ConocoPhillips’ Expanded Play in the Permian Could Come at the Expense of Alaska

ConocoPhillips’ Expanded Play in the Permian Could Come at the Expense of Alaska

October 20, 2020

When news broke of ConocoPhillips’ purchase of Permian independent Concho, one of the first things that went through Alaska State Director Rick Whitbeck’s head was, “How will this affect their long-term strategy in Alaska?”

With hundreds of oilfield jobs already lost this year from geopolitical events, including COVID-19, any reduction of ConocoPhillips’ 1,000 Alaska employees would be continued bad news for the energy community in our great state.

With Concho a major player in Permian Basin production – holding 550,000 net acres split between the Delaware and Midland sub-basins – the $9.7 billion deal is a clear indication that ConocoPhillips is all-in on the Permian.

Forbes noted that analysts were positive on the acquisition, with Tudor, Pickering, Holt & Co. noting the purchase aids ConocoPhillips by providing “…significant scale in the Permian and reducing concentration to various regulatory uncertainties in Alaska.”
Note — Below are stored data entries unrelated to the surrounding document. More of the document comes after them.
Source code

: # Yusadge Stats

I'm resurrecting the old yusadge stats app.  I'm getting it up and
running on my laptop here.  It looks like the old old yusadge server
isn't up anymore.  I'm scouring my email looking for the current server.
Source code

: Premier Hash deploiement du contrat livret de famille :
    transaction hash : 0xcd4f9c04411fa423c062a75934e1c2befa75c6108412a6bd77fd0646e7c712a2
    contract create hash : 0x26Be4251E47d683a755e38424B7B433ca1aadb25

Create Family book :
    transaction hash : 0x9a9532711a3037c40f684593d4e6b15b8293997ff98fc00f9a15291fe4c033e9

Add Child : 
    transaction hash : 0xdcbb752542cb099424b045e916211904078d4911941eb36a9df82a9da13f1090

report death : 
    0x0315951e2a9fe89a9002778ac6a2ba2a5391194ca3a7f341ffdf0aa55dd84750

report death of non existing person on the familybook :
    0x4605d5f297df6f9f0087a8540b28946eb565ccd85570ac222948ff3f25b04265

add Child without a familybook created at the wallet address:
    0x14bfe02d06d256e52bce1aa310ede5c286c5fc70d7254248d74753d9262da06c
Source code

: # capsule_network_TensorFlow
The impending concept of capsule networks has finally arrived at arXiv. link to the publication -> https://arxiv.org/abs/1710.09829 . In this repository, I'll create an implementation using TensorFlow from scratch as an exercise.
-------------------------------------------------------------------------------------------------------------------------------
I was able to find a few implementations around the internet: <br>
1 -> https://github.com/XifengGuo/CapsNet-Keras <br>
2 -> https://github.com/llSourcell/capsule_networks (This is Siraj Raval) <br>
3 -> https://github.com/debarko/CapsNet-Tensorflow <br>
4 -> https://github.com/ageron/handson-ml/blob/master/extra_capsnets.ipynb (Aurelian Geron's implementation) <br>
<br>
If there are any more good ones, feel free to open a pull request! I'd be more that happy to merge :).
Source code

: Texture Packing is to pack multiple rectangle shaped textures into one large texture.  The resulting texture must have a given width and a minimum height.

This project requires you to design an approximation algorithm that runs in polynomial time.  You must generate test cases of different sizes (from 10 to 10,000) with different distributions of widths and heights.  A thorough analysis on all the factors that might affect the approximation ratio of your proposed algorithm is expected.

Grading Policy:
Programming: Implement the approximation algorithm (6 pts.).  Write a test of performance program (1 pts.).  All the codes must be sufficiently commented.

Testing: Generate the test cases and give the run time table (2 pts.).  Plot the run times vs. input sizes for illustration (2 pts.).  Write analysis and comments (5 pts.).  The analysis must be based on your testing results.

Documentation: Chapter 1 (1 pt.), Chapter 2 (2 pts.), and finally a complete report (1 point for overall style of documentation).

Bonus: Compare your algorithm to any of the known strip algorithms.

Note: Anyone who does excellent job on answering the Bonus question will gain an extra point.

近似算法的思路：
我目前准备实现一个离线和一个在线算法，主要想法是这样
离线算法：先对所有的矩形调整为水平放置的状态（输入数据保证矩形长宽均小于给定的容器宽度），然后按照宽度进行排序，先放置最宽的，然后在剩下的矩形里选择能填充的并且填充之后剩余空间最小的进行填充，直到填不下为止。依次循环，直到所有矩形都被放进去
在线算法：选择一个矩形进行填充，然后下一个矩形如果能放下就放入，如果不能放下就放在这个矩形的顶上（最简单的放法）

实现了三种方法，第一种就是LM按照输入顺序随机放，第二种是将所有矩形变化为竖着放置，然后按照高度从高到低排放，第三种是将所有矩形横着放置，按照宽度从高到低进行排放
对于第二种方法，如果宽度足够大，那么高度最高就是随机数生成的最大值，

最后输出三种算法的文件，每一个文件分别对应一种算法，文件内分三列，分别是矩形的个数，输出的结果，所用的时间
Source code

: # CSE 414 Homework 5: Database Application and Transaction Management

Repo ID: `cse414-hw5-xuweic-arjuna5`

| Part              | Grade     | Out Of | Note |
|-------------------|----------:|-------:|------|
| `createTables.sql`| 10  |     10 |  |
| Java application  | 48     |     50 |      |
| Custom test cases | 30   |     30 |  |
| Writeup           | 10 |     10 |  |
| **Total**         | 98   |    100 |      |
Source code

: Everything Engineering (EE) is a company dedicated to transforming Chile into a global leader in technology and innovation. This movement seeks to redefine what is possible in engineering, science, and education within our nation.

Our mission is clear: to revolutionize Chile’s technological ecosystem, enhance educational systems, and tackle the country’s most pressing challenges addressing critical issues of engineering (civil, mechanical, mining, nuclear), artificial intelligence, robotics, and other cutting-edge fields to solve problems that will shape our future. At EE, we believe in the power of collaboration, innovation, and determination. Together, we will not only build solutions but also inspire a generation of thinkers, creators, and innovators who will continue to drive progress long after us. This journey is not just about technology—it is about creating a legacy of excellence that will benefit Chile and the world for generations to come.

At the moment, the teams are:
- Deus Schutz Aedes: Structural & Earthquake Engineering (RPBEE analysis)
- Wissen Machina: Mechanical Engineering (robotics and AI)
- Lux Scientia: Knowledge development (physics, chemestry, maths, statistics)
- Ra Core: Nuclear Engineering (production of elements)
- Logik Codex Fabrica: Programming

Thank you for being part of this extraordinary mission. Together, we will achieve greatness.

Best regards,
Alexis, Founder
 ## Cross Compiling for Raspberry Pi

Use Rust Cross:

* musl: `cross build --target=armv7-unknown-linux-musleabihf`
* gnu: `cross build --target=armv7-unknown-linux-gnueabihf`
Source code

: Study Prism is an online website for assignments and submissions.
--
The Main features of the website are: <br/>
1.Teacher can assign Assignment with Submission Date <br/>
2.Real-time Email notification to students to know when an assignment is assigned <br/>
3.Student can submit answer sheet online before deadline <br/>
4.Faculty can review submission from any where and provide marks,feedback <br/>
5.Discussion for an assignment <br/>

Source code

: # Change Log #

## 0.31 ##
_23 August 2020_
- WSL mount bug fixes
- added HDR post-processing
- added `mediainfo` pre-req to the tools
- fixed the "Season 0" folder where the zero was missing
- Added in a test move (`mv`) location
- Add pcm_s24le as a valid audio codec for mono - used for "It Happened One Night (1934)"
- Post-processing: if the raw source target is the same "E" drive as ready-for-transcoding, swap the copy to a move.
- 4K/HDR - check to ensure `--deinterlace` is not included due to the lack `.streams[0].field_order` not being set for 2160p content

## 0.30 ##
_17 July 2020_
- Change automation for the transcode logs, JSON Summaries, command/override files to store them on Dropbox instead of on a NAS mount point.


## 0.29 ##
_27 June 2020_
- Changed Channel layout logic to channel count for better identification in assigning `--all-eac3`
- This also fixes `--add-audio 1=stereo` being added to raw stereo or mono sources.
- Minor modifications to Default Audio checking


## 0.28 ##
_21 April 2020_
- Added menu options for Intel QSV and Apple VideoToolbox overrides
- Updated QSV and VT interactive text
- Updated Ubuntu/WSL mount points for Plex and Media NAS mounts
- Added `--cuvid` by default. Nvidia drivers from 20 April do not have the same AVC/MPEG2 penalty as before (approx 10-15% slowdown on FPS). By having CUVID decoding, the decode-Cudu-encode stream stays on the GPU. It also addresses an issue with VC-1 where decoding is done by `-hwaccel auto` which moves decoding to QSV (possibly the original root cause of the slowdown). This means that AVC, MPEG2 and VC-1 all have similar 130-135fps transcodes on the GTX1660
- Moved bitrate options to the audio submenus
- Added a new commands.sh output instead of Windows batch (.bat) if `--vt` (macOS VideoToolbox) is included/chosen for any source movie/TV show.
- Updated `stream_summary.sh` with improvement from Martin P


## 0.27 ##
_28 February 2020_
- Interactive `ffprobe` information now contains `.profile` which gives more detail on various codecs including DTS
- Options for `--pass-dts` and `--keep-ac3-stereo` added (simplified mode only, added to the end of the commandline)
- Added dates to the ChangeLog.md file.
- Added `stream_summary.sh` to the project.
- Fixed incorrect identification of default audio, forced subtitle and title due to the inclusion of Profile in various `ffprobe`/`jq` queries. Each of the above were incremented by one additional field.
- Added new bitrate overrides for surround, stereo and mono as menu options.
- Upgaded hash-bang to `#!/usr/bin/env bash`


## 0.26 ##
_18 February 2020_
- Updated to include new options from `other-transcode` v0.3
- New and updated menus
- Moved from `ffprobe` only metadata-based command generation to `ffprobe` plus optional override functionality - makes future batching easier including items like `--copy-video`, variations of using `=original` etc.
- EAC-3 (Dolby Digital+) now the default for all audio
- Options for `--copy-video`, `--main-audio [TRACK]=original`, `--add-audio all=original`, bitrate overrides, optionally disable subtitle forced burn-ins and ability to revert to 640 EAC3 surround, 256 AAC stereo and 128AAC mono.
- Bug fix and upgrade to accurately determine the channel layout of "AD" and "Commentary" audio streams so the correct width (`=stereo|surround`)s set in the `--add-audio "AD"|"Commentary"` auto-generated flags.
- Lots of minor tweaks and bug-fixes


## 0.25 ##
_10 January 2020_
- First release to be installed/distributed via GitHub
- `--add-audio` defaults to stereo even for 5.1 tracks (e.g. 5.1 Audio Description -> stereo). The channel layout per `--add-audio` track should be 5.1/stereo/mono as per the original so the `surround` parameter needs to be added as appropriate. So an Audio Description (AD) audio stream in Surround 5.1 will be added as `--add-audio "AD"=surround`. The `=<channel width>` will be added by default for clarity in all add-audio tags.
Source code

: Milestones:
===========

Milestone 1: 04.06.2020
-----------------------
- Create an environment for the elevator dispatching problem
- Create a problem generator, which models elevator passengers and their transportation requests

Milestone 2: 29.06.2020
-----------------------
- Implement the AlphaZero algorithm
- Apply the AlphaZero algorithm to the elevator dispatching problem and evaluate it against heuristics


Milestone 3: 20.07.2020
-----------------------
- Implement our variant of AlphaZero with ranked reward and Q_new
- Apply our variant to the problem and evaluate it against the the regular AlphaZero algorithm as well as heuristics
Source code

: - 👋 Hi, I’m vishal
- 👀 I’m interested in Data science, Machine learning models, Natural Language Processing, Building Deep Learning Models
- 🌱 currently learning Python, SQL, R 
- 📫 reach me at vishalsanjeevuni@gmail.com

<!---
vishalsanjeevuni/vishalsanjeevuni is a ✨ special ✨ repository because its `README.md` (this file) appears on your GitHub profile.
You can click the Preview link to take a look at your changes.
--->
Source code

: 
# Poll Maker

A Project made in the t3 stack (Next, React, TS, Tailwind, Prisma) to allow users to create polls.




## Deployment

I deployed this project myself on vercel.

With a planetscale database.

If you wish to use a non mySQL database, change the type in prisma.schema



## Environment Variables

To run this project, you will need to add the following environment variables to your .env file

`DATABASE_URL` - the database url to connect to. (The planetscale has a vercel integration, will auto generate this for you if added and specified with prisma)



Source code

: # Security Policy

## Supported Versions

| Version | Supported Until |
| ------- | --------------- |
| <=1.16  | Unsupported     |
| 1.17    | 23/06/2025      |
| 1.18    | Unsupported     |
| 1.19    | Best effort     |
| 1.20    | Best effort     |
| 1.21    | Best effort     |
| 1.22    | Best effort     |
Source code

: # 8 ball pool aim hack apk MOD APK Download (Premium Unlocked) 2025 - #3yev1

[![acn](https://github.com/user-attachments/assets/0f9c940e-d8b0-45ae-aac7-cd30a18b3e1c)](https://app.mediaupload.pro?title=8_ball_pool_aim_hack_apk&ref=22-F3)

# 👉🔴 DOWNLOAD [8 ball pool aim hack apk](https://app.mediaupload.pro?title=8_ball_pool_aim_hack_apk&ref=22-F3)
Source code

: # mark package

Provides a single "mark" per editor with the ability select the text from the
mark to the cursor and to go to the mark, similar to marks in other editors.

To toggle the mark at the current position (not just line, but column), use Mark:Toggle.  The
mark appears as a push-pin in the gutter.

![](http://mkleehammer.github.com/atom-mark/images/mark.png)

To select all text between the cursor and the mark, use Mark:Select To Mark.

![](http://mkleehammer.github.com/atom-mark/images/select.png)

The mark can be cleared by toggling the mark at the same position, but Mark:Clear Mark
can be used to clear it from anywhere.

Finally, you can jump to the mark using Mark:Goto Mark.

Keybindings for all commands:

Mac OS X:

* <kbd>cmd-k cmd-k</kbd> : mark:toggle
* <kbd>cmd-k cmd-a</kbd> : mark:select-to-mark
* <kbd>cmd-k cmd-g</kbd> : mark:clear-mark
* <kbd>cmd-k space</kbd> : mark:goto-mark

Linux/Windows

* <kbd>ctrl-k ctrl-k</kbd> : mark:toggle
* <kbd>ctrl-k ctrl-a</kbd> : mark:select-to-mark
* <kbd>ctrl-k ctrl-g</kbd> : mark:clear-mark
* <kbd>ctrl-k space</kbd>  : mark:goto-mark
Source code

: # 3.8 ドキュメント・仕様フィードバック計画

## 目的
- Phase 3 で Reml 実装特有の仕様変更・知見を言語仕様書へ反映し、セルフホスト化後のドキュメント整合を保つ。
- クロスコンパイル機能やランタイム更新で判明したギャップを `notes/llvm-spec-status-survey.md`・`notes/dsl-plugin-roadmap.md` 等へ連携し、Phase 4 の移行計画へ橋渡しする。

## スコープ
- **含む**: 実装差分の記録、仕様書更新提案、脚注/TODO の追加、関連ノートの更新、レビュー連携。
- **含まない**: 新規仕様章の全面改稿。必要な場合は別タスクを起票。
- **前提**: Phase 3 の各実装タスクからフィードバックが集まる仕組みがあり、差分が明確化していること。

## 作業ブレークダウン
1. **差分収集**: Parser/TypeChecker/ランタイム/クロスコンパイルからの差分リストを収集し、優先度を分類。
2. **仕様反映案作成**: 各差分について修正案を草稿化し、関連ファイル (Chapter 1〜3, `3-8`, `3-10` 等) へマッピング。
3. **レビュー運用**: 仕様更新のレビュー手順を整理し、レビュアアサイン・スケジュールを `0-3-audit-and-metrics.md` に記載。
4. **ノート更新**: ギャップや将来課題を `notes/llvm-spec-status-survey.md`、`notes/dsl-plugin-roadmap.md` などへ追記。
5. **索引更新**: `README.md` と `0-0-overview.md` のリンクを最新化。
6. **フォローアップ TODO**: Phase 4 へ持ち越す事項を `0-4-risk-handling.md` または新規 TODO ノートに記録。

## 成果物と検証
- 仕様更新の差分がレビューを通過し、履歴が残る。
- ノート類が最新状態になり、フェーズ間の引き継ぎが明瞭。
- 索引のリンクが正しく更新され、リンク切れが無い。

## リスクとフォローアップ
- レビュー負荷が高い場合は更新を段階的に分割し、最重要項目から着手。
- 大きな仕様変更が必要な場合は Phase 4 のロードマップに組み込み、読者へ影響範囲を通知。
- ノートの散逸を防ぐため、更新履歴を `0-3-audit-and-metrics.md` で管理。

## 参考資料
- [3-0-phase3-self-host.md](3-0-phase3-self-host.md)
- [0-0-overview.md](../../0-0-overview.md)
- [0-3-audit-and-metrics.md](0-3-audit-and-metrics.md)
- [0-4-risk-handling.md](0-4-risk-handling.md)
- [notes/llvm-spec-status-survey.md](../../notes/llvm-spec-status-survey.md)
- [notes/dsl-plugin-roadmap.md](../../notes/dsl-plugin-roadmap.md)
Oh yes, “regulatory uncertainty”.  In one respect, it is also known as the ongoing fight against oil tax “reform”.  Four times, energy worker opponents have tried to change oil tax policy in the past 15 years.  The one time they succeeded, jobs were lost, exploration budgets were gutted, and even at per-barrel prices double (and nearly triple) what they are today didn’t jump-start exploration. 

The second “regulatory uncertainty” is what could happen under a Biden presidency, if his promised ban on fracking, along with no new leasing of federal lands and waters for development are implemented on day 1, as he has assured his supporters.  With much of the North Slope developed through fracking, and with some of the largest areas of potential growth federally-owned, the effects of a Biden presidency could absolutely eviscerate the job market.

While Power The Future is excited about the Permian-area jobs that should grow with the ConocoPhillips/Concho deal, we can’t help but wonder if Alaska will experience job loss in either the short or long term.  For a state where energy is a cornerstone economic driver, that would be significantly bad news.  We’ll be sure to stay on top of this situation, and will remind our amazing friends in Alaska and throughout the US that elections have consequences.